Actually, I opened - https://issues.apache.org/jira/browse/SPARK-21093.

2017-06-14 17:08 GMT+09:00 Hyukjin Kwon <gurwls...@gmail.com>:

> For a shorter reproducer ...
>
>
> df <- createDataFrame(list(list(1L, 1, "1", 0.1)), c("a", "b", "c", "d"))
> collect(gapply(df, "a", function(key, x) { x }, schema(df)))
>
> And running the below multiple times (5~7):
>
> collect(gapply(df, "a", function(key, x) { x }, schema(df)))
>
> looks occasionally throwing an error.
>
>
> I will leave here and probably explain more information if a JIRA is open.
> This does not look a regression anyway.
>
>
>
> 2017-06-14 16:22 GMT+09:00 Hyukjin Kwon <gurwls...@gmail.com>:
>
>>
>> Per https://github.com/apache/spark/tree/v2.1.1,
>>
>> 1. CentOS 7.2.1511 / R 3.3.3 - this test hangs.
>>
>> I messed it up a bit while downgrading the R to 3.3.3 (It was an actual
>> machine not a VM) so it took me a while to re-try this.
>> I re-built this again and checked the R version is 3.3.3 at least. I hope
>> this one could double checked.
>>
>> Here is the self-reproducer:
>>
>> irisDF <- suppressWarnings(createDataFrame (iris))
>> schema <-  structType(structField("Sepal_Length", "double"),
>> structField("Avg", "double"))
>> df4 <- gapply(
>>   cols = "Sepal_Length",
>>   irisDF,
>>   function(key, x) {
>>     y <- data.frame(key, mean(x$Sepal_Width), stringsAsFactors = FALSE)
>>   },
>>   schema)
>> collect(df4)
>>
>>
>>
>> 2017-06-14 16:07 GMT+09:00 Felix Cheung <felixcheun...@hotmail.com>:
>>
>>> Thanks!
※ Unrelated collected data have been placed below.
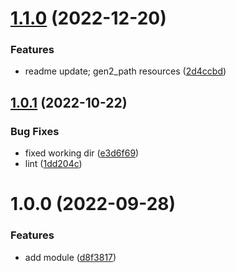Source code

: # [1.1.0](https://github.com/data-platform-hq/terraform-azurerm-adls-v2/compare/v1.0.1...v1.1.0) (2022-12-20)


### Features

* readme update; gen2_path resources ([2d4ccbd](https://github.com/data-platform-hq/terraform-azurerm-adls-v2/commit/2d4ccbd6e91f7b39e2a466dbab43b4a0ef21d1d6))

## [1.0.1](https://github.com/data-platform-hq/terraform-azurerm-adls-v2/compare/v1.0.0...v1.0.1) (2022-10-22)


### Bug Fixes

* fixed working dir ([e3d6f69](https://github.com/data-platform-hq/terraform-azurerm-adls-v2/commit/e3d6f69e556d66301a29097c30d19706fa8afeb6))
* lint ([1dd204c](https://github.com/data-platform-hq/terraform-azurerm-adls-v2/commit/1dd204c14a19ab767a44e2dfa10eb336d912fd54))

# 1.0.0 (2022-09-28)


### Features

* add module ([d8f3817](https://github.com/data-platform-hq/terraform-azurerm-adls-v2/commit/d8f3817bcbdc99a32513b01e651ce83c9a964cab))

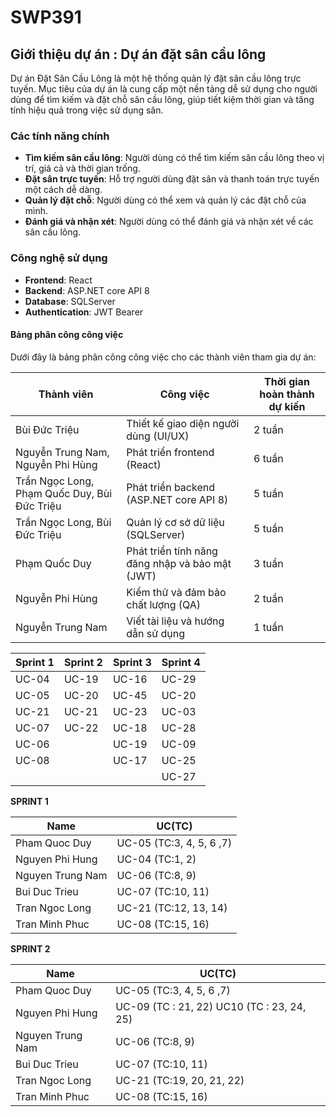 # SWP391

## Giới thiệu dự án : Dự án đặt sân cầu lông

Dự án Đặt Sân Cầu Lông là một hệ thống quản lý đặt sân cầu lông trực tuyến. Mục tiêu của dự án là cung cấp một nền tảng dễ sử dụng cho người dùng để tìm kiếm và đặt chỗ sân cầu lông, giúp tiết kiệm thời gian và tăng tính hiệu quả trong việc sử dụng sân.

### Các tính năng chính

- **Tìm kiếm sân cầu lông**: Người dùng có thể tìm kiếm sân cầu lông theo vị trí, giá cả và thời gian trống.
- **Đặt sân trực tuyến**: Hỗ trợ người dùng đặt sân và thanh toán trực tuyến một cách dễ dàng.
- **Quản lý đặt chỗ**: Người dùng có thể xem và quản lý các đặt chỗ của mình.
- **Đánh giá và nhận xét**: Người dùng có thể đánh giá và nhận xét về các sân cầu lông.

### Công nghệ sử dụng

- **Frontend**: React
- **Backend**: ASP.NET core API 8
- **Database**: SQLServer
- **Authentication**: JWT Bearer
#### Bảng phân công công việc

Dưới đây là bảng phân công công việc cho các thành viên tham gia dự án:

| Thành viên                                     | Công việc                                                      | Thời gian hoàn thành dự kiến |
|------------------------------------------------|----------------------------------------------------------------|------------------------------|
| Bùi Đức Triệu                                  | Thiết kế giao diện người dùng (UI/UX)                          | 2 tuần                       |
| Nguyễn Trung Nam, Nguyễn Phi Hùng              | Phát triển frontend (React)                                    | 6 tuần                       |
| Trần Ngọc Long, Phạm Quốc Duy, Bùi Đức Triệu   | Phát triển backend (ASP.NET core API 8)                        | 5 tuần                       |
| Trần Ngọc Long, Bùi Đức Triệu                  | Quản lý cơ sở dữ liệu (SQLServer)                              | 5 tuần                       |
| Phạm Quốc Duy                                  | Phát triển tính năng đăng nhập và bảo mật (JWT)                | 3 tuần                       |
| Nguyễn Phi Hùng                                | Kiểm thử và đảm bảo chất lượng (QA)                            | 2 tuần                       |
| Nguyễn Trung Nam                               | Viết tài liệu và hướng dẫn sử dụng                             | 1 tuần                       |

| Sprint 1 | Sprint 2 | Sprint 3 | Sprint 4 |
|----------|----------|----------|----------|
| UC-04    | UC-19    | UC-16    | UC-29    | 
| UC-05    | UC-20    | UC-45   | UC-20    | 
| UC-21    | UC-21    | UC-23    | UC-03    |
| UC-07    | UC-22    | UC-18    | UC-28    |
| UC-06    |          | UC-19    | UC-09    |
| UC-08    |          | UC-17    | UC-25    |
|          |          |          | UC-27    |

**SPRINT 1**

| Name |                UC(TC)               |
|----------------------|---------------------|
| Pham Quoc Duy        | UC-05 (TC:3, 4, 5, 6 ,7)  | 
| Nguyen Phi Hung      | UC-04 (TC:1, 2)     | 
| Nguyen Trung Nam     | UC-06 (TC:8, 9)     |
| Bui Duc Trieu        | UC-07 (TC:10, 11)   |
| Tran Ngoc Long       | UC-21 (TC:12, 13, 14)   |
| Tran Minh Phuc       | UC-08 (TC:15, 16)   |

**SPRINT 2**

| Name |                UC(TC)               |
|----------------------|---------------------|
| Pham Quoc Duy        | UC-05 (TC:3, 4, 5, 6 ,7)  | 
| Nguyen Phi Hung      | UC-09 (TC : 21, 22) UC10 (TC : 23, 24, 25) | 
| Nguyen Trung Nam     | UC-06 (TC:8, 9)     |
| Bui Duc Trieu        | UC-07 (TC:10, 11)   |
| Tran Ngoc Long       | UC-21 (TC:19, 20, 21, 22)   |
| Tran Minh Phuc       | UC-08 (TC:15, 16)   |

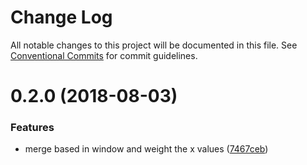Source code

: # Change Log

All notable changes to this project will be documented in this file.
See [Conventional Commits](https://conventionalcommits.org) for commit guidelines.

<a name="0.2.0"></a>
# 0.2.0 (2018-08-03)


### Features

* merge based in window and weight the x values ([7467ceb](https://github.com/mljs/array-xy/commit/7467ceb))
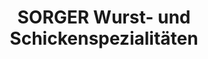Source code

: ---
title: "SORGER Wurst- und Schickenspezialitäten"
url: /frauental-an-der-lassnitz/sorger-wurst-und-schickenspezialitaeten/
shop: Metzgerei
---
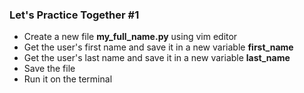 ### Let's Practice Together \#1

- Create a new file **my_full_name.py** using vim editor
- Get the user's first name and save it in a new variable **first_name**
- Get the user's last name and save it in a new variable **last_name**
- Save the file
- Run it on the terminal
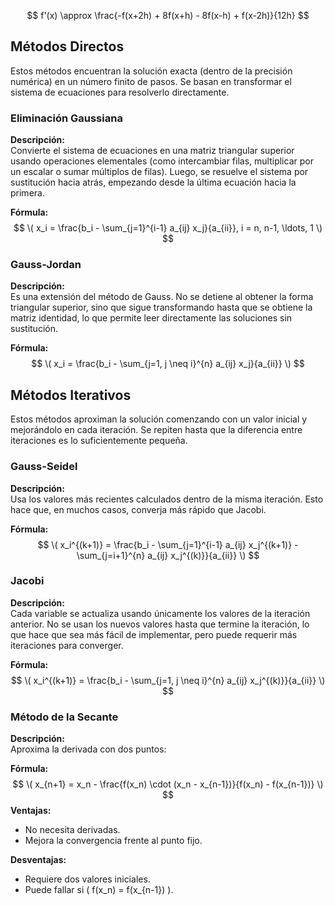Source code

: $$
f'(x) \approx \frac{-f(x+2h) + 8f(x+h) - 8f(x-h) + f(x-2h)}{12h}
$$


## Métodos Directos
Estos métodos encuentran la solución exacta (dentro de la precisión numérica) en un número finito de pasos. Se basan en transformar el sistema de ecuaciones para resolverlo directamente.

### Eliminación Gaussiana
**Descripción:**  
Convierte el sistema de ecuaciones en una matriz triangular superior usando operaciones elementales (como intercambiar filas, multiplicar por un escalar o sumar múltiplos de filas). Luego, se resuelve el sistema por sustitución hacia atrás, empezando desde la última ecuación hacia la primera.

**Fórmula:**  
$$
\( x_i = \frac{b_i - \sum_{j=1}^{i-1} a_{ij} x_j}{a_{ii}}, i = n, n-1, \ldots, 1 \)
$$

### Gauss-Jordan
**Descripción:**  
Es una extensión del método de Gauss. No se detiene al obtener la forma triangular superior, sino que sigue transformando hasta que se obtiene la matriz identidad, lo que permite leer directamente las soluciones sin sustitución.

**Fórmula:**  
$$
\( x_i = \frac{b_i - \sum_{j=1, j \neq i}^{n} a_{ij} x_j}{a_{ii}} \)
$$

## Métodos Iterativos
Estos métodos aproximan la solución comenzando con un valor inicial y mejorándolo en cada iteración. Se repiten hasta que la diferencia entre iteraciones es lo suficientemente pequeña.

### Gauss-Seidel
**Descripción:**  
Usa los valores más recientes calculados dentro de la misma iteración. Esto hace que, en muchos casos, converja más rápido que Jacobi.

**Fórmula:** 
$$
\( x_i^{(k+1)} = \frac{b_i - \sum_{j=1}^{i-1} a_{ij} x_j^{(k+1)} - \sum_{j=i+1}^{n} a_{ij} x_j^{(k)}}{a_{ii}} \)
$$

### Jacobi
**Descripción:**  
Cada variable se actualiza usando únicamente los valores de la iteración anterior. No se usan los nuevos valores hasta que termine la iteración, lo que hace que sea más fácil de implementar, pero puede requerir más iteraciones para converger.

**Fórmula:**  
$$
\( x_i^{(k+1)} = \frac{b_i - \sum_{j=1, j \neq i}^{n} a_{ij} x_j^{(k)}}{a_{ii}} \)
$$
### Método de la Secante
**Descripción:**  
Aproxima la derivada con dos puntos:

**Fórmula:**  
$$
\( x_{n+1} = x_n - \frac{f(x_n) \cdot (x_n - x_{n-1})}{f(x_n) - f(x_{n-1})} \)
$$
**Ventajas:**  
- No necesita derivadas.  
- Mejora la convergencia frente al punto fijo.

**Desventajas:**  
- Requiere dos valores iniciales.  
- Puede fallar si \( f(x_n) = f(x_{n-1}) \).
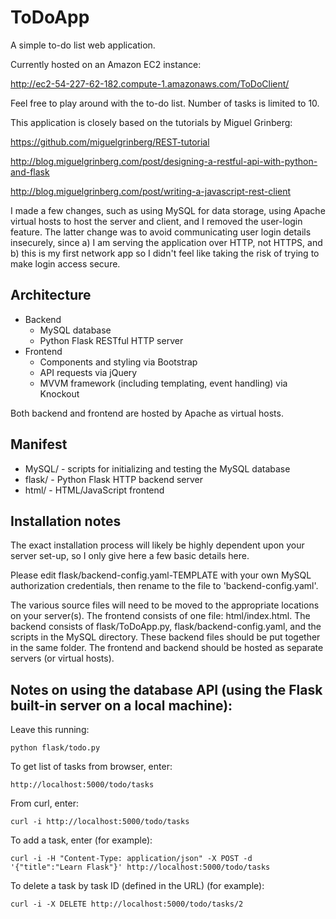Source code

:ToDoApp
=======

A simple to-do list web application.

Currently hosted on an Amazon EC2 instance:

http://ec2-54-227-62-182.compute-1.amazonaws.com/ToDoClient/

Feel free to play around with the to-do list. Number of tasks is limited to 10.

This application is closely based on the tutorials by Miguel Grinberg:

https://github.com/miguelgrinberg/REST-tutorial

http://blog.miguelgrinberg.com/post/designing-a-restful-api-with-python-and-flask

http://blog.miguelgrinberg.com/post/writing-a-javascript-rest-client

I made a few changes, such as using MySQL for data storage, using Apache
virtual hosts to host the server and client, and I removed the user-login
feature. The latter change was to avoid communicating user login details
insecurely, since a) I am serving the application over HTTP, not HTTPS, and b)
this is my first network app so I didn't feel like taking the risk of trying to
make login access secure.

## Architecture

* Backend
    * MySQL database
    * Python Flask RESTful HTTP server
* Frontend
    * Components and styling via Bootstrap
    * API requests via jQuery
    * MVVM framework (including templating, event handling) via Knockout

Both backend and frontend are hosted by Apache as virtual hosts.

## Manifest

* MySQL/  - scripts for initializing and testing the MySQL database
* flask/  - Python Flask HTTP backend server
* html/   - HTML/JavaScript frontend

## Installation notes

The exact installation process will likely be highly dependent upon your server
set-up, so I only give here a few basic details here.

Please edit flask/backend-config.yaml-TEMPLATE with your own MySQL
authorization credentials, then rename to the file to 'backend-config.yaml'.

The various source files will need to be moved to the appropriate locations on
your server(s). The frontend consists of one file: html/index.html.  The
backend consists of flask/ToDoApp.py, flask/backend-config.yaml, and the
scripts in the MySQL directory. These backend files should be put together in
the same folder. The frontend and backend should be hosted as separate servers
(or virtual hosts).

## Notes on using the database API (using the Flask built-in server on a local machine):

Leave this running:

    python flask/todo.py

To get list of tasks from browser, enter:

    http://localhost:5000/todo/tasks

From curl, enter:

    curl -i http://localhost:5000/todo/tasks

To add a task, enter (for example):

    curl -i -H "Content-Type: application/json" -X POST -d '{"title":"Learn Flask"}' http://localhost:5000/todo/tasks

To delete a task by task ID (defined in the URL) (for example):

    curl -i -X DELETE http://localhost:5000/todo/tasks/2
Will try to setup RHEL/CentOS to test it out
>>>
>>> _____________________________
>>> From: Nick Pentreath <nick.pentre...@gmail.com>
>>> Sent: Tuesday, June 13, 2017 11:38 PM
>>> Subject: Re: [VOTE] Apache Spark 2.2.0 (RC4)
>>> To: Felix Cheung <felixcheun...@hotmail.com>, Hyukjin Kwon <
>>> gurwls...@gmail.com>, dev <dev@spark.apache.org>
>>>
>>> Cc: Sean Owen <so...@cloudera.com>
>>>
>>>
>>> Hi yeah sorry for slow response - I was RHEL and OpenJDK but will have
>>> to report back later with the versions as am AFK.
>>>
>>> R version not totally sure but again will revert asap
>>> On Wed, 14 Jun 2017 at 05:09, Felix Cheung <felixcheun...@hotmail.com>
>>> wrote:
>>>
>>>> Thanks
>>>> This was with an external package and unrelated
>>>>
>>>>   >> macOS Sierra 10.12.3 / R 3.2.3 - passed with a warning (
>>>> https://gist.github.com/HyukjinKwon/85cbcfb245825852df20ed6a9ecfd845)
>>>>
>>>> As for CentOS - would it be possible to test against R older than
>>>> 3.4.0? This is the same error reported by Nick below.
>>>>
>>>> _____________________________
>>>> From: Hyukjin Kwon <gurwls...@gmail.com>
>>>> Sent: Tuesday, June 13, 2017 8:02 PM
>>>>
>>>> Subject: Re: [VOTE] Apache Spark 2.2.0 (RC4)
>>>> To: dev <dev@spark.apache.org>
>>>> Cc: Sean Owen <so...@cloudera.com>, Nick Pentreath <
>>>> nick.pentre...@gmail.com>, Felix Cheung <felixcheun...@hotmail.com>
>>>>
>>>>
>>>>
>>>> For the test failure on R, I checked:
>>>>
>>>>
>>>> Per https://github.com/apache/spark/tree/v2.2.0-rc4,
>>>>
>>>> 1. Windows Server 2012 R2 / R 3.3.1 - passed (
>>>> https://ci.appveyor.com/project/spark-test/spark/build/755-
>>>> r-test-v2.2.0-rc4)
>>>> 2. macOS Sierra 10.12.3 / R 3.4.0 - passed
>>>> 3. macOS Sierra 10.12.3 / R 3.2.3 - passed with a warning (
>>>> https://gist.github.com/HyukjinKwon/85cbcfb245825852df20ed6a9ecfd845)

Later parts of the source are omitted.